Sunday, March 23, 2008

a windows upgrade

I have the soul of a renter.

When the windows get too dirty, I have to fight an overwhelming urge to pack up and move on. Or maybe not even to pack up, just to move on and leave behind all of the detritus we’ve accumulated over the last 9 years: 21 American Express and Capitol One refrigerator magnets (and one featuring the lovely Alicia Tam, Realtor). 41 houseplants. A decrepit brown corduroy-covered futon couch. An entire library of Chinese take-out menus. 100 pounds of pennies. A cupboard full of jelly jars that we use as drinking glasses.

Have we lived here for 9 years? Holy Moses! How did that happen? That’d explain all this shit

When we moved in, a friend said, "Don’t do anything to the house for at least 2 years. Just live in it as if you were renting the place. Then you’ll know what you want to remodel."

He needn’t have warned us this way. We’ve had no problem doing nothing. No problem at all. Everything’s fine.

I’m still using a stack of Xerox boxes as a bureau; there’s still the shadow of Josephine’s now-absent crucifix above the mantel, even though Josephine’s been dead for over a decade. Everything’s exactly where it was when we moved in

9 years. That’s a long time. I could’ve relived the worst part of elementary school and junior high in that much time and removed the blemishes from my Permanent Record.

And I could’ve just kept going for another 10 years. Really I could’ve. There’s nothing wrong with the house. Oh sure, maybe the paint is peeling where rain leaked in from the light well. Maybe there’s some moss growing on the roof. And maybe the stack of appliances and clothes to bring to the Salvation Army is becoming truly formidable (this is partly because the Salvation Army in San Francisco accepts only Sub Zero or Kitchen Aid appliances and couture clothing in excellent condition, but that’s a story best left for another blog post).
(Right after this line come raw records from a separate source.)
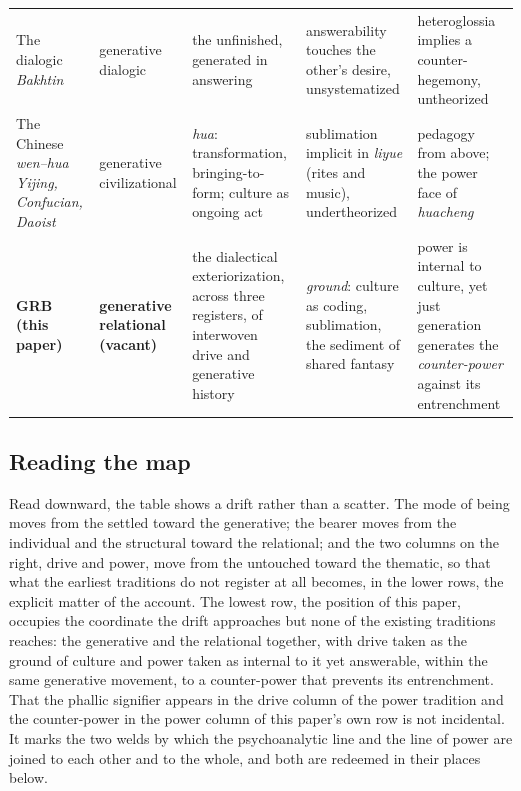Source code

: \begin{center}
\begin{tabularx}{\linewidth}{@{}>{\RaggedRight\arraybackslash}p{2.5cm} >{\RaggedRight\arraybackslash}p{2.7cm} >{\RaggedRight\arraybackslash}X >{\RaggedRight\arraybackslash}p{2.5cm} >{\RaggedRight\arraybackslash}p{2.5cm}@{}}
The dialogic \newline\emph{\small Bakhtin} & generative \texttimes{} dialogic & the unfinished, generated in answering & answerability touches the other's desire, unsystematized & heteroglossia implies a counter-hegemony, untheorized \\
The Chinese \emph{wen--hua} \newline\emph{\small Yijing, Confucian, Daoist} & generative \texttimes{} civilizational & \emph{hua}: transformation, bringing-to-form; culture as ongoing act & sublimation implicit in \emph{liyue} (rites and music), undertheorized & pedagogy from above; the power face of \emph{huacheng} \\
\midrule
\textcolor{rosedeep}{\textbf{GRB (this paper)}} & \textbf{generative \texttimes{} relational (vacant)} & the dialectical exteriorization, across three registers, of interwoven drive and generative history & \emph{ground}: culture as coding, sublimation, the sediment of shared fantasy & power is internal to culture, yet just generation generates the \emph{counter-power} against its entrenchment \\
\bottomrule
\end{tabularx}
\end{center}

\subsection*{Reading the map}

Read downward, the table shows a drift rather than a scatter. The mode of being moves from the settled toward the generative; the bearer moves from the individual and the structural toward the relational; and the two columns on the right, drive and power, move from the untouched toward the thematic, so that what the earliest traditions do not register at all becomes, in the lower rows, the explicit matter of the account. The lowest row, the position of this paper, occupies the coordinate the drift approaches but none of the existing traditions reaches: the generative and the relational together, with drive taken as the ground of culture and power taken as internal to it yet answerable, within the same generative movement, to a counter-power that prevents its entrenchment. That the phallic signifier appears in the drive column of the power tradition and the counter-power in the power column of this paper's own row is not incidental. It marks the two welds by which the psychoanalytic line and the line of power are joined to each other and to the whole, and both are redeemed in their places below.

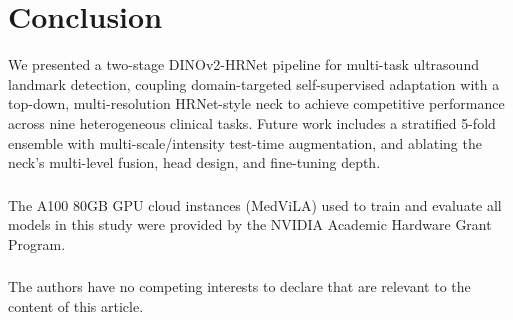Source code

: \documentclass[runningheads]{llncs}
\begin{document}
\section{Conclusion}
We presented a two-stage DINOv2-HRNet pipeline for multi-task ultrasound landmark detection, coupling domain-targeted self-supervised adaptation with a top-down, multi-resolution HRNet-style neck to achieve competitive performance across nine heterogeneous clinical tasks. Future work includes a stratified 5-fold ensemble with multi-scale/intensity test-time augmentation, and ablating the neck's multi-level fusion, head design, and fine-tuning depth.

\begin{credits}
\subsubsection{\ackname} %
The A100 80GB GPU cloud instances (MedViLA) used to train and evaluate all models in this study were provided by the NVIDIA Academic Hardware Grant Program.
\subsubsection{\discintname}
The authors have no competing interests to declare that are relevant to
the content of this article.
\end{credits}

%
%
\clearpage


\end{document}
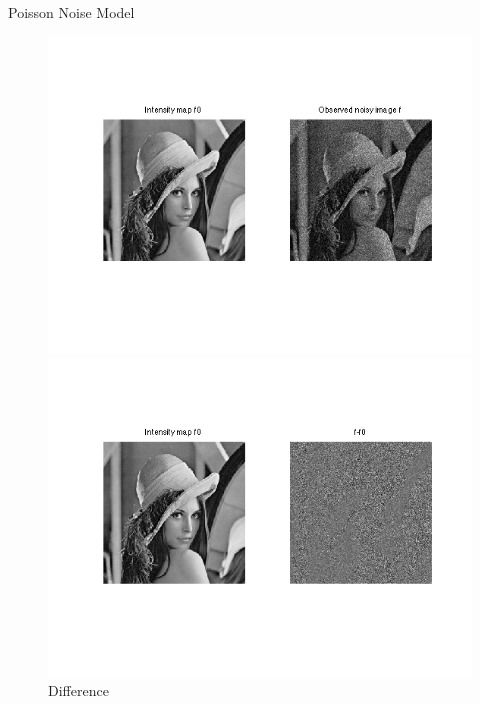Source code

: \documentclass{beamer}
\begin{document}
\begin{frame}{Poisson Noise Model}
\begin{figure}[!tbp]
  \centering
  \begin{minipage}[b]{0.45\textwidth}
    \includegraphics[width=\textwidth]{poisson_img.png}
    \caption{Poisson Image addition}
  \end{minipage}
  \hfill
  \begin{minipage}[b]{0.45\textwidth}
    \includegraphics[width=\textwidth]{poisson_diff.png}
    \caption{Difference}
  \end{minipage}
\end{figure}
\end{frame}
\end{document}
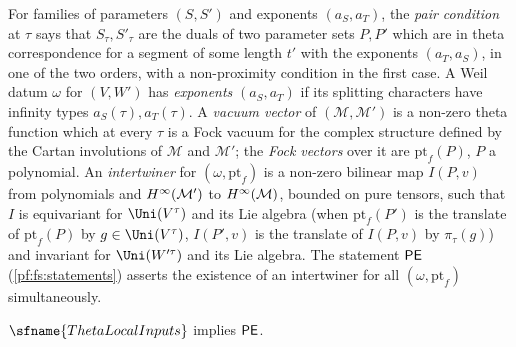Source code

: \begin{definition}\label{pf:fs:pairdefs}
For families of parameters $(S,S')$ and exponents $(a_S,a_T)$, the \emph{pair condition} at $\tau$ says that $S_\tau,S'_\tau$ are the
duals of two parameter sets $P,P'$ which are in theta correspondence for a segment of some length $t'$ with the exponents
$(a_T,a_S)$, in one of the two orders, with a non-proximity condition in the first case. A Weil datum $\omega$ for $(V,W')$ has
\emph{exponents} $(a_S,a_T)$ if its splitting characters have infinity types $a_S(\tau),a_T(\tau)$. A \emph{vacuum vector} of
$(\mathcal M,\mathcal M')$ is a non-zero theta function which at every $\tau$ is a Fock vacuum for the complex structure defined by the
Cartan involutions of $\mathcal M$ and $\mathcal M'$; the \emph{Fock vectors} over it are $\mathrm{pt}_f(P)$, $P$ a polynomial. An
\emph{intertwiner} for $(\omega,\mathrm{pt}_f)$ is a non-zero bilinear map $I(P,v)$ from polynomials and $H^{\infty}(\mathcal M')$ to
$H^{\infty}(\mathcal M)$, bounded on pure tensors, such that $I$ is equivariant for $\Uni(V^\tau)$ and its Lie algebra (when
$\mathrm{pt}_f(P')$ is the translate of $\mathrm{pt}_f(P)$ by $g\in\Uni(V^\tau)$, $I(P',v)$ is the translate of $I(P,v)$ by
$\pi_\tau(g)$) and invariant for $\Uni(W'^\tau)$ and its Lie algebra. The statement $\mathsf{PE}$ (\cref{pf:fs:statements}) asserts the
existence of an intertwiner for all $(\omega,\mathrm{pt}_f)$ simultaneously.
\end{definition}

\begin{proposition}\label{pf:fs:pairex}
$\sfname{ThetaLocalInputs}$ implies $\mathsf{PE}$.
\end{proposition}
But apart from a few signs of wear and tear, there’s nothing at all wrong with our house. Nothing I couldn’t ignore for another decade or so.

Somehow a startling decision was made when I wasn’t paying attention. Maybe I was watching The Colbert Report. Maybe I was doing a late-in-the-week New York Times crossword puzzle. Whatever it was, I must’ve been distracted from matters at hand: apparently we decided that we’d replace the aluminum windows with real wooden windows, the kind the Sears salesman convinced Josephine to ditch in the heady burst of modernization and streamlining so characteristic of the early 1970s.

Once there was some momentum, it was easy to get behind this course of action; several of the old windows didn’t close any more and others didn’t open. I feared locking myself out on the light well (I normally crawl through the kitchen window to get there) or on front balcony while I was waving to tourists, pretending to be the Pope.

Face it. The house would look much better with nice wooden windows. Much better.

Or, as I’ve learned. Windows: You should upgrade.

You’re still running Windows 1970? You should be running Windows 2008! Don’t you know how buggy Windows 1970 is?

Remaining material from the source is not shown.